## INPUT DATA:
************
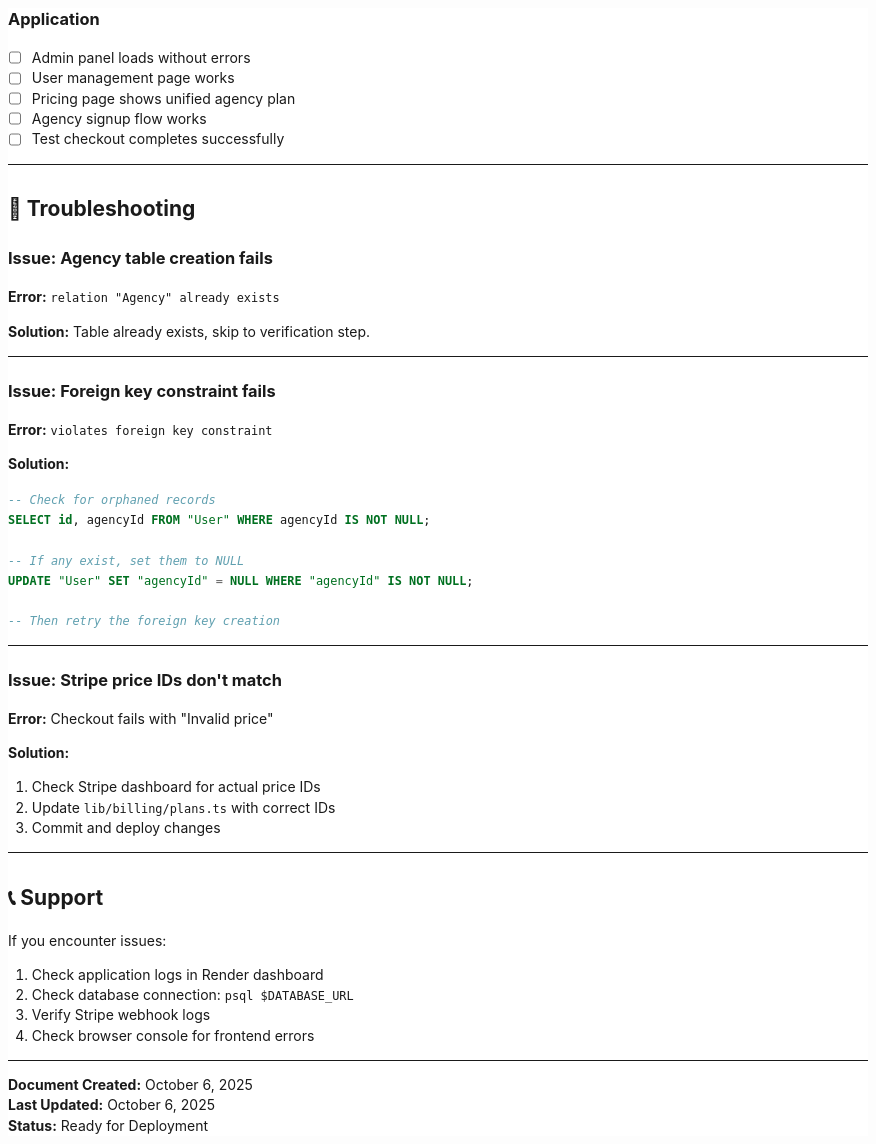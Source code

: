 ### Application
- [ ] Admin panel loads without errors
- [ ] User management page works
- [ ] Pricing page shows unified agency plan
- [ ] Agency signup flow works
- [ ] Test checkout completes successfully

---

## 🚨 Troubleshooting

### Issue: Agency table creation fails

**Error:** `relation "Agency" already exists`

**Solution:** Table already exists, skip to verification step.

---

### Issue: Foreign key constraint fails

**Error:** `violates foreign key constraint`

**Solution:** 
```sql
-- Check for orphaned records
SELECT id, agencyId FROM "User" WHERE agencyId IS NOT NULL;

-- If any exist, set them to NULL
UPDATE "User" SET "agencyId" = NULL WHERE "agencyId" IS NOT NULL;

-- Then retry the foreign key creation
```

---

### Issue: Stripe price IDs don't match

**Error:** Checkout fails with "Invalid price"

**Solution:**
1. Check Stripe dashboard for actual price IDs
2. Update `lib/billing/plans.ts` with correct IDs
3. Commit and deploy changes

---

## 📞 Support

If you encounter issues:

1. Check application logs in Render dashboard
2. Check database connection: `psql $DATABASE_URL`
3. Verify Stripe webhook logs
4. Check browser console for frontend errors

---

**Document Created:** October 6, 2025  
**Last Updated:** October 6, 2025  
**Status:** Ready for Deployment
************
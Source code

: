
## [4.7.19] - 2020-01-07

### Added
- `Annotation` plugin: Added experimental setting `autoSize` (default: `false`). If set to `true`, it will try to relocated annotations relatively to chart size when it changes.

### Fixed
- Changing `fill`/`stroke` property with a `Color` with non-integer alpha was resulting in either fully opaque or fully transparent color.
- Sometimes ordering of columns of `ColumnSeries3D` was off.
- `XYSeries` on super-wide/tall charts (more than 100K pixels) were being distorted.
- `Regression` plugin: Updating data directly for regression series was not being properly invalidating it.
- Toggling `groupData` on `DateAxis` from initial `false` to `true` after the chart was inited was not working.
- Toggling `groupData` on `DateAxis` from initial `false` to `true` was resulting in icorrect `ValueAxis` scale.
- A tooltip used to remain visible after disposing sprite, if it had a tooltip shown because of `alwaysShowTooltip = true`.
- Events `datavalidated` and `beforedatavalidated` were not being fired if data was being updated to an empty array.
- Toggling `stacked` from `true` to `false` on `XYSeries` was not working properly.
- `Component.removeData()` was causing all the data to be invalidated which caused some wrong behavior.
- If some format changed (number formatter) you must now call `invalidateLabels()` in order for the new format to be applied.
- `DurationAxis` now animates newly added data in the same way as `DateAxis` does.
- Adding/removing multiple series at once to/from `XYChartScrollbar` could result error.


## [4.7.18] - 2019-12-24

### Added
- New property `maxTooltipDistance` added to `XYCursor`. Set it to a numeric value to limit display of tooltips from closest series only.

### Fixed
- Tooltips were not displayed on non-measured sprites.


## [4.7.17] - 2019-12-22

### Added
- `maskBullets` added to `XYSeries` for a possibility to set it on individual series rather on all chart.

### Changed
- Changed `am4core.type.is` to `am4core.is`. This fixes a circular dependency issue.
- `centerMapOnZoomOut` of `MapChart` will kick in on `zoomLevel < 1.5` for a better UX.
************
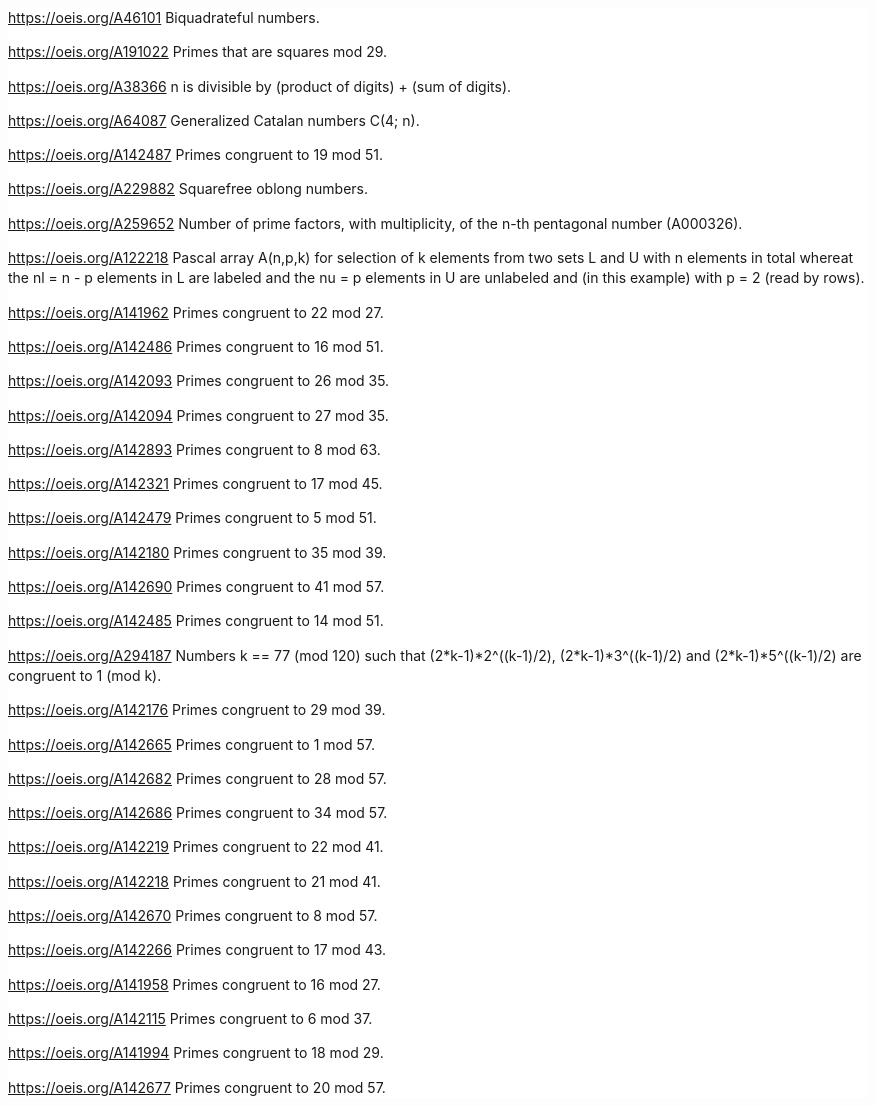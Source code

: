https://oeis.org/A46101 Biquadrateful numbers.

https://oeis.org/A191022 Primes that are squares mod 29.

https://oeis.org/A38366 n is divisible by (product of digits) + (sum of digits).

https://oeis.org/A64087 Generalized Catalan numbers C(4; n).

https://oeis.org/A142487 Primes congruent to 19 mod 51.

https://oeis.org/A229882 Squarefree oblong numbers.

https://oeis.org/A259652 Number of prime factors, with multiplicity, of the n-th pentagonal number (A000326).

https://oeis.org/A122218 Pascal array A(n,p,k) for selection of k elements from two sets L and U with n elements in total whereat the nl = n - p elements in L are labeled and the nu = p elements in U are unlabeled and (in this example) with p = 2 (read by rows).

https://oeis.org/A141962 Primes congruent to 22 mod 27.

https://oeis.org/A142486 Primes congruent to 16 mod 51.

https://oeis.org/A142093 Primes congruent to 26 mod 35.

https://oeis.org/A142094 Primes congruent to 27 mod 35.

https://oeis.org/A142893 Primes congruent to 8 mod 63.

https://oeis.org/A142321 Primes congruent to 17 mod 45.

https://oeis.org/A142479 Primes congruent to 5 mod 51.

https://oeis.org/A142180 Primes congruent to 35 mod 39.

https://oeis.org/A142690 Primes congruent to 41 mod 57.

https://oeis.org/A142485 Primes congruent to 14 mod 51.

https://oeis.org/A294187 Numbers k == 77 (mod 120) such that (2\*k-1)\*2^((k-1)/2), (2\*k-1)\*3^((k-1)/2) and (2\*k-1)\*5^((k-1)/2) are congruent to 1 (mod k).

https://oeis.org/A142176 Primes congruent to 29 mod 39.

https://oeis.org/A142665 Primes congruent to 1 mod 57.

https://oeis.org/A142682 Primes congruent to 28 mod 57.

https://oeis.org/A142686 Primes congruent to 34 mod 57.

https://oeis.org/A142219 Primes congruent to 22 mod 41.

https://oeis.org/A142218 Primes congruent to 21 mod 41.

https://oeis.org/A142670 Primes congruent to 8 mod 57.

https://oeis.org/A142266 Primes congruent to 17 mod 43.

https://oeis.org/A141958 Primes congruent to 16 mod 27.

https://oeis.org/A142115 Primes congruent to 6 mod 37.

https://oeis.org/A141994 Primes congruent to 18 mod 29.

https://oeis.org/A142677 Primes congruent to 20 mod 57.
************
## TASK GOAL:
The range runs from the line with "- [ ] Admin panel loads without errors" up to and including the line with "Ready for Deployment" in the listing above; please write out exactly those lines and nothing more.

## SOLVED PROBLEM:
- [ ] Admin panel loads without errors
- [ ] User management page works
- [ ] Pricing page shows unified agency plan
- [ ] Agency signup flow works
- [ ] Test checkout completes successfully

---

## 🚨 Troubleshooting

### Issue: Agency table creation fails

**Error:** `relation "Agency" already exists`

**Solution:** Table already exists, skip to verification step.

---

### Issue: Foreign key constraint fails

**Error:** `violates foreign key constraint`

**Solution:** 
```sql
-- Check for orphaned records
SELECT id, agencyId FROM "User" WHERE agencyId IS NOT NULL;

-- If any exist, set them to NULL
UPDATE "User" SET "agencyId" = NULL WHERE "agencyId" IS NOT NULL;

-- Then retry the foreign key creation
```

---

### Issue: Stripe price IDs don't match

**Error:** Checkout fails with "Invalid price"

**Solution:**
1. Check Stripe dashboard for actual price IDs
2. Update `lib/billing/plans.ts` with correct IDs
3. Commit and deploy changes

---

## 📞 Support

If you encounter issues:

1. Check application logs in Render dashboard
2. Check database connection: `psql $DATABASE_URL`
3. Verify Stripe webhook logs
4. Check browser console for frontend errors

---

**Document Created:** October 6, 2025  
**Last Updated:** October 6, 2025  
**Status:** Ready for Deployment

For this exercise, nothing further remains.